Film yozlaşmayı bireyler üzerinden de anlatıyor ve aslında öğrenciler dahil kimseyi idealleştirmiyor (finalde öğrendiğimiz gerçek bunun en güçlü örneği); öğrencilere sigara satan kantinci, okulun kömüründen kendi evine gönderen kaloriferci ve döner sermayeyi özel harcaması için kullanan memur gibi farklı örnekleri var bu bireysel kusurların.

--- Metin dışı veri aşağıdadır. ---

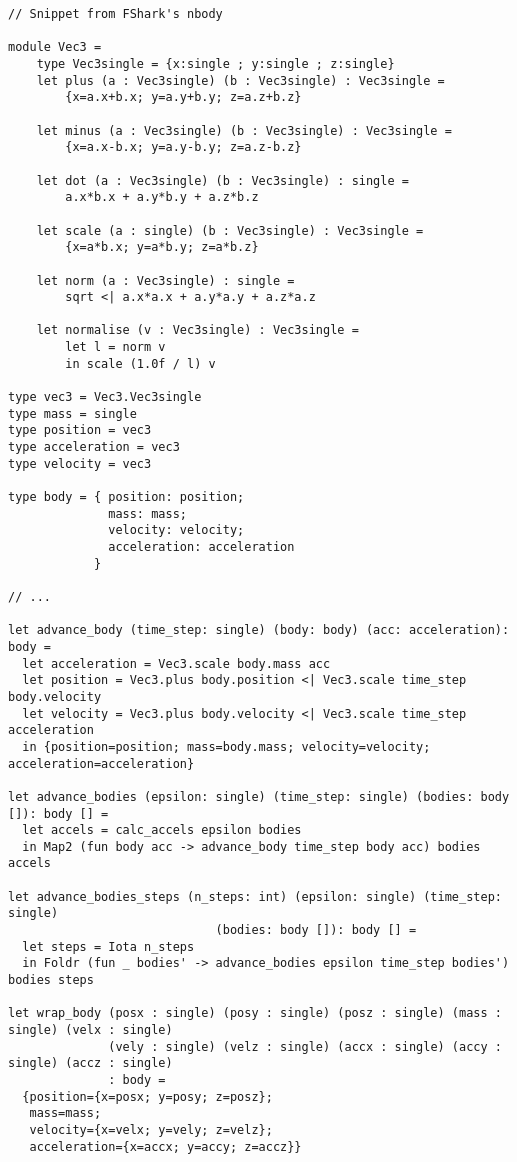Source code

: \begin{verbatim}
// Snippet from FShark's nbody

module Vec3 =
    type Vec3single = {x:single ; y:single ; z:single}
    let plus (a : Vec3single) (b : Vec3single) : Vec3single =
        {x=a.x+b.x; y=a.y+b.y; z=a.z+b.z}
            
    let minus (a : Vec3single) (b : Vec3single) : Vec3single =
        {x=a.x-b.x; y=a.y-b.y; z=a.z-b.z}
        
    let dot (a : Vec3single) (b : Vec3single) : single =
        a.x*b.x + a.y*b.y + a.z*b.z
        
    let scale (a : single) (b : Vec3single) : Vec3single =
        {x=a*b.x; y=a*b.y; z=a*b.z}
        
    let norm (a : Vec3single) : single =
        sqrt <| a.x*a.x + a.y*a.y + a.z*a.z
        
    let normalise (v : Vec3single) : Vec3single =
        let l = norm v
        in scale (1.0f / l) v
        
type vec3 = Vec3.Vec3single
type mass = single
type position = vec3
type acceleration = vec3
type velocity = vec3

type body = { position: position;
              mass: mass;
              velocity: velocity;
              acceleration: acceleration
            }

// ...

let advance_body (time_step: single) (body: body) (acc: acceleration): body =
  let acceleration = Vec3.scale body.mass acc
  let position = Vec3.plus body.position <| Vec3.scale time_step body.velocity
  let velocity = Vec3.plus body.velocity <| Vec3.scale time_step acceleration
  in {position=position; mass=body.mass; velocity=velocity; acceleration=acceleration}

let advance_bodies (epsilon: single) (time_step: single) (bodies: body []): body [] =
  let accels = calc_accels epsilon bodies
  in Map2 (fun body acc -> advance_body time_step body acc) bodies accels

let advance_bodies_steps (n_steps: int) (epsilon: single) (time_step: single)
                             (bodies: body []): body [] =
  let steps = Iota n_steps
  in Foldr (fun _ bodies' -> advance_bodies epsilon time_step bodies') bodies steps

let wrap_body (posx : single) (posy : single) (posz : single) (mass : single) (velx : single)
              (vely : single) (velz : single) (accx : single) (accy : single) (accz : single)
              : body =
  {position={x=posx; y=posy; z=posz};
   mass=mass;
   velocity={x=velx; y=vely; z=velz};
   acceleration={x=accx; y=accy; z=accz}}


\end{verbatim}
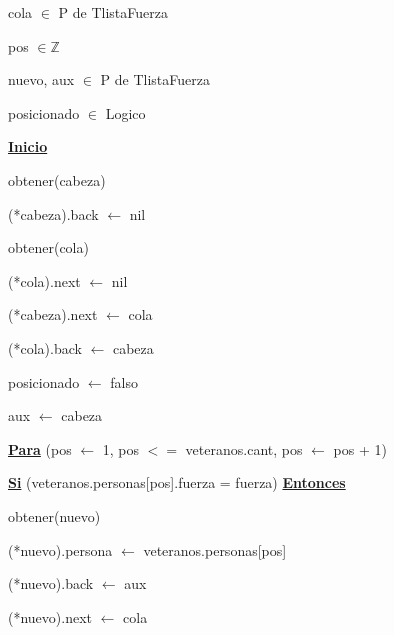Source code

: \documentclass{article}
\begin{document}
            \hspace{12mm}cola $\in$ P de TlistaFuerza

            \hspace{12mm}pos $\in \mathbb{Z}$

            \hspace{12mm}nuevo, aux $\in$ P de TlistaFuerza

            \hspace{12mm}posicionado $\in$ Logico

        \hspace{8mm}\underline{\textbf{Inicio}}

            \hspace{12mm}obtener(cabeza)

            \hspace{12mm}(*cabeza).back $\leftarrow$ nil

            \hspace{12mm}obtener(cola)

            \hspace{12mm}(*cola).next $\leftarrow$ nil

            \hspace{12mm}(*cabeza).next $\leftarrow$ cola

            \hspace{12mm}(*cola).back $\leftarrow$ cabeza

            \hspace{12mm}posicionado $\leftarrow$ falso

            \hspace{12mm}aux $\leftarrow$ cabeza

            \hspace{12mm}\underline{\textbf{Para}} (pos $\leftarrow$ 1, pos $<=$ veteranos.cant, pos $\leftarrow$ pos + 1)

                \hspace{16mm}\underline{\textbf{Si}} (veteranos.personas[pos].fuerza = fuerza) \underline{\textbf{Entonces}}

                    \hspace{20mm}obtener(nuevo)

                    \hspace{20mm}(*nuevo).persona $\leftarrow$ veteranos.personas[pos]

                    \hspace{20mm}(*nuevo).back $\leftarrow$ aux

                    \hspace{20mm}(*nuevo).next $\leftarrow$ cola
\end{document}
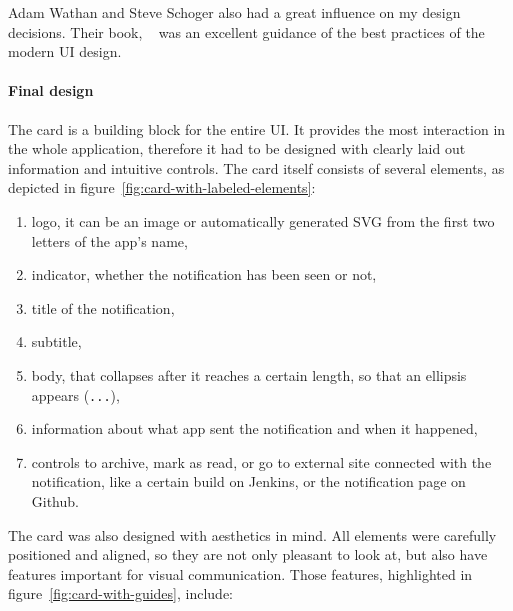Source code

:Adam Wathan and Steve Schoger
also had a great influence
on my design decisions.
Their book,
~\cite{wathan_refactoring_2018}
was an excellent guidance of the best practices
of the modern \ac{UI} design.

\paragraph{Final design}\label{sec:final-design}

The card is a building block for the entire \ac{UI}.
It provides the most interaction in the whole application,
therefore it had to be designed with clearly laid out information
and intuitive controls.
The card itself consists of several elements,
as depicted in figure~\ref{fig:card-with-labeled-elements}:

\begin{enumerate}
      \item
            logo,
            it can be an image
            or automatically generated \ac{SVG}
            from the first two letters of the app's name,
      \item
            indicator,
            whether the notification has been seen or not,
      \item
            title of the notification,
      \item
            subtitle,
      \item
            body,
            that collapses after it reaches a certain length,
            so that an ellipsis appears (\texttt{...}),
      \item
            information about what app sent the notification and when it happened,
      \item
            controls to archive,
            mark as read,
            or go to external site connected with the notification,
            like a certain build on Jenkins,
            or the notification page on Github.
\end{enumerate}

The card was also designed with aesthetics in mind.
All elements were carefully positioned and aligned,
so they are not only pleasant to look at,
but also have features important for visual communication.
Those features, highlighted in figure~\ref{fig:card-with-guides}, include:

Burada senaryonun açık bıraktığı noktaları da söylemek gerek: Örneğin dışarısı ile iletişimin çok zor çeken cep telefonları ile yapılmaya çalışıldığı okulda sabit hat olup olmadığını ve bu aracın varlığı veya yokluğunun nedenini anlayamıyoruz. Devletin bu kadar çok öğrencinin olduğu bir YİBO’daki acil sağlık ihtiyacını bu kadar görmezden gelip, reviri bir öğrenciye emanet etmesi de pek gerçekçi değil.

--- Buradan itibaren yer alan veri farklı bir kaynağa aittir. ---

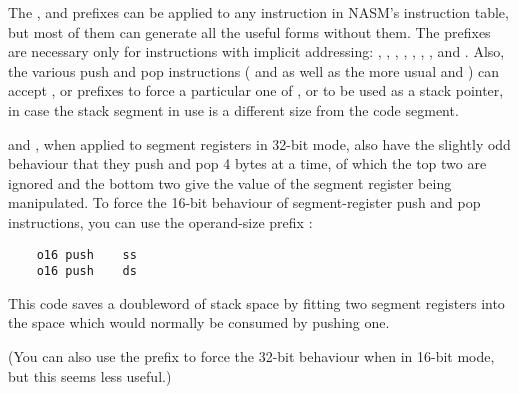 The ,  and  prefixes can be applied to
any instruction in NASM's instruction table, but most of them can
generate all the useful forms without them. The prefixes are necessary
only for instructions with implicit addressing: ,
, , , , ,
, and . Also, the various push and pop
instructions ( and  as well as the more usual
 and ) can accept ,  or
 prefixes to force a particular one of ,  or
 to be used as a stack pointer, in case the stack segment in
use is a different size from the code segment.

 and , when applied to segment registers in 32-bit
mode, also have the slightly odd behaviour that they push and pop 4
bytes at a time, of which the top two are ignored and the bottom two
give the value of the segment register being manipulated. To force
the 16-bit behaviour of segment-register push and pop instructions,
you can use the operand-size prefix :

\begin{lstlisting}
    o16 push    ss
    o16 push    ds
\end{lstlisting}

This code saves a doubleword of stack space by fitting two segment
registers into the space which would normally be consumed by pushing
one.

(You can also use the  prefix to force the 32-bit behaviour
when in 16-bit mode, but this seems less useful.)
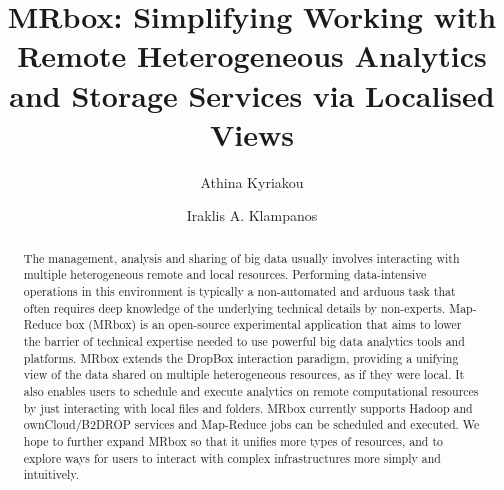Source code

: \documentclass[sigconf,edbt]{acmart-edbt2021}
\begin{document}
\title{MRbox: Simplifying Working with Remote Heterogeneous Analytics and Storage Services via Localised Views}

\author{Athina Kyriakou}

\author{Iraklis A. Klampanos}

\begin{abstract}
The management, analysis and sharing of big data usually involves interacting with multiple heterogeneous remote and local resources. Performing data-intensive operations in this environment is typically a non-automated and arduous task that often requires deep knowledge of the underlying technical details by non-experts. Map-Reduce box (MRbox) is an open-source experimental application that aims to lower the barrier of technical expertise needed to use powerful big data analytics tools and platforms. MRbox extends the DropBox interaction paradigm, providing a unifying view of the data shared on multiple heterogeneous resources, as if they were local. It also enables users to schedule and execute analytics on remote computational resources by just interacting with local files and folders. MRbox currently supports Hadoop and ownCloud/B2DROP services and Map-Reduce jobs can be scheduled and executed. We hope to further expand MRbox so that it unifies more types of resources, and to explore ways for users to interact with complex infrastructures more simply and intuitively.
\end{abstract}

\maketitle





\end{document}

Kapanış jeneriğinde alıntıların iki Rumen yazar Herta Müller ve Gellu Naum (jenerikte Neum olarak yazılmış) ile Rus yazar Dostoyevsky’den yapıldığı söylenmiş ama burada özel bir ifade veya hikâyeden bahsedilmiyor olsa gerek. Zaten yönetmenin filmin Antalya’daki gösteriminden sonra Sinematürk’e verdiği röportajda esin kaynakları arasında Hitchcock ve Abbas Kiarostami’nin yanında bu yazarları da anması daha çok tematik bir esinlenmenin söz konusu olduğunu gösteriyor. Sinemadaki ilham kaynakları olarak İngiliz ve İranlı iki ustayı doğru bir şekilde belirtmiş Karahan; burada özellikle Hitchcock’u anmakta yarar var. İkinci yarıda gerçeğin ne olduğunu ve nasıl olduğunu anlamaya yönelik konuşmalar, iz sürmeler ve birdenbire ortaya çıkan ve gittikçe artan gizemi çok iyi işleyen bir senaryo var karşımızda. Finale kadar uzanan bu bölümler ilgiyi artıran, öyküye beklenmedik ek bir boyut katan ve gerçeğe ulaşana kadar herkesin suçunun tek tek ortaya dökülmesini sağlayan bir içeriğe sahip ve Karahan hiçbir oyuna, zorlamaya başvurmadan çok doğal bir şekilde görselleştirmiş bu içeriği.
Sinemada daha önce pek çok filmde (örneğin Truffaut’nun 1959 tarihli “Les Quatre Cent Coups” (400 Darbe) adlı başyapıtı) gördüğümüz bir son kareye sahip film. Tıpkı Jean-Pierre Léaud’un kameraya, bize yönelttiği “hesap soran; hüzünlü; belirsizlik, umut ve hayal kırıklığı dolu” bakışın bir benzerini Yusuf’un yüzünde görüyoruz finalde. Yaşananların sertliğini artırdığı bu bakışa Yusuf’un öykü boyunca sahip olması, Karahan’ın bu tercihini bir öykünme ve esinlenme olmanın ötesine taşıyor. Tek bir sahne dışında hep hareketli bir kamera tercihi var filmde ve o sahnedeki farklılık, gördüğümüzün etkisini artırıyor. Kamera bizim Yusuf ile aynı bakışa sahip olmamızı sağlıyor bu sahnede; o ve Mehmet revirin içinde birliktedirler bu sahnede ve pencereye doğru bakmaktadır Yusuf. Pencerenin ardında ise bir hareketlilik vardır Mehmet ile ilgili ve pek çok öğrenci de içeriyi görmek için cama yığılmıştır. Karahan’ın, görüntü yönetmeni Türksoy Gölebeyi ile birlikte, çerçevelemenin hikâyenin içeriğine uygun düşen “akademi oranı” olarak belirlenmesinin de katkısı ile, yarattığı kasvetli görselliğin örneklerinden biri bu görüntü.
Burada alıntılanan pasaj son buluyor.